26-08-2006, 09:32 AM
Hi,

Bit of background, have been renting for a few years whilst saving to buy a place, this has always been through one estate agents.

Last property, I had zero issues, never missed a payment, landlord sold up after 2 years of me being there to cash in any equity she had, when she came to visit, said she was really pleased how nice I'd kept it, how bad some tenants can be etc etc, how easy I'd made it for her to sell. The new owners wanted to deal directly with me to make themselves a few extra bob, in addition, they wanted me to tell their solicitor I was moving out as they hadn't been able to get a mortgage entitling me to stay !! Didn't fancy being put in a position where I could be booted out, relying on a verbal agreement with people I didnt know, but equally I was really happy to move anyway, it wasn't the greatest of places, noisy neighbours doing housework at 2am drove me insane, and am really happy in a much nicer place now, albeit more expensive. Sometimes you just need an insentive, as no-one wants the aggravation of moving

Anyway, have been in the new place 3 months, again haven't missed any rent or bills, place is still immaculate, just me living here. Agent came round yesterday to have a look, said it was spotless, landlord would be chuffed, and I was one of her best tenants. However, when pressed on when they'd be coming back, she said every 3 months.

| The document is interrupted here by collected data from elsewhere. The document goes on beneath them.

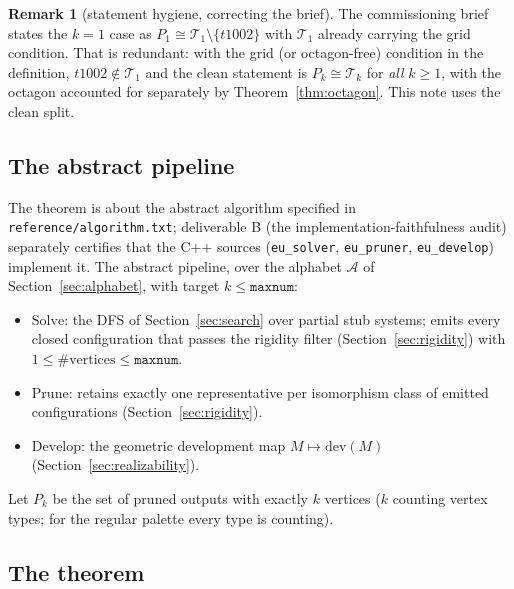 \documentclass[11pt]{article}
\theoremstyle{definition}
\newtheorem{remark}[theorem]{Remark}
\newcommand{\dev}{\mathrm{dev}}
\newcommand{\A}{\mathcal{A}}
\newcommand{\T}{\mathcal{T}}
\begin{document}
\begin{remark}[statement hygiene, correcting the brief]\label{rem:hygiene}
The commissioning brief states the $k=1$ case as $P_1 \cong \T_1 \setminus \{t1002\}$
with $\T_1$ already carrying the grid condition. That is redundant: with the grid (or
octagon-free) condition in the definition, $t1002 \notin \T_1$ and the clean statement is
$P_k \cong \T_k$ for \emph{all} $k \ge 1$, with the octagon accounted for separately by
Theorem~\ref{thm:octagon}. This note uses the clean split.
\end{remark}

\subsection{The abstract pipeline}

The theorem is about the abstract algorithm specified in
\texttt{reference/algorithm.txt}; deliverable B (the implementation-faithfulness audit)
separately certifies that the C++ sources (\texttt{eu\_solver}, \texttt{eu\_pruner},
\texttt{eu\_develop}) implement it. The abstract pipeline, over the alphabet $\A$ of
Section~\ref{sec:alphabet}, with target $k \le \texttt{maxnum}$:

\begin{itemize}
\item $\mathrm{Solve}$: the DFS of Section~\ref{sec:search} over partial stub systems;
  emits every closed configuration that passes the rigidity filter
  (Section~\ref{sec:rigidity}) with $1 \le \#\text{vertices} \le \texttt{maxnum}$.
\item $\mathrm{Prune}$: retains exactly one representative per isomorphism class of
  emitted configurations (Section~\ref{sec:rigidity}).
\item $\mathrm{Develop}$: the geometric development map $M \mapsto \dev(M)$
  (Section~\ref{sec:realizability}).
\end{itemize}

Let $P_k$ be the set of pruned outputs with exactly $k$ vertices ($k$ counting vertex
types; for the regular palette every type is counting).

\subsection{The theorem}
\end{document}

Seems a bit excessive to me, seeing as there are no issues at all, it feels as though its encroaching a bit on my right to quiet enjoyment of the property as if its my own

Any thoughts? do I just have to sit back and take it? or can I request they visit every 6 or 12 months depending on successfull visits each time that highlight no problems?

Thanks.....

Worldlife
26-08-2006, 10:05 AM
I don't have a fixed schedule of formal inspections.

Is there mention in your tenancy agreement that quarterly inspections would be carried out and if so did you make any comment before signing the agreement?

Regardless of any conditions in the AST the landlord is entitled to carry out inspection provided you are given due notice. Did the agent give you written notice in advance of the date and time of the proposed inspection? If this was not done there was no right of entry and this would be regarded as intrusion. Did the agent carry out a full inventory check and condition check on this 'inspection'

If it was just a brief visit maybe you should regard it as an opportunity for you to let the agent and landlord know any problems that you are experiencing.

You will see from threads posted on this forum it only takes a short while for a satisfactory tenancy to suddenly deteriorate through circumstances beyond the control of the tenant (e.g serious illness, loss of job and depression etc).

If the tenancy was only for a six month period the landlord would be checking the situation in the third month to see whether or not the tenancy should be renewed or a section 21 notice should be served. A similar inspection would take place in the ninth month of your yearly tenancy.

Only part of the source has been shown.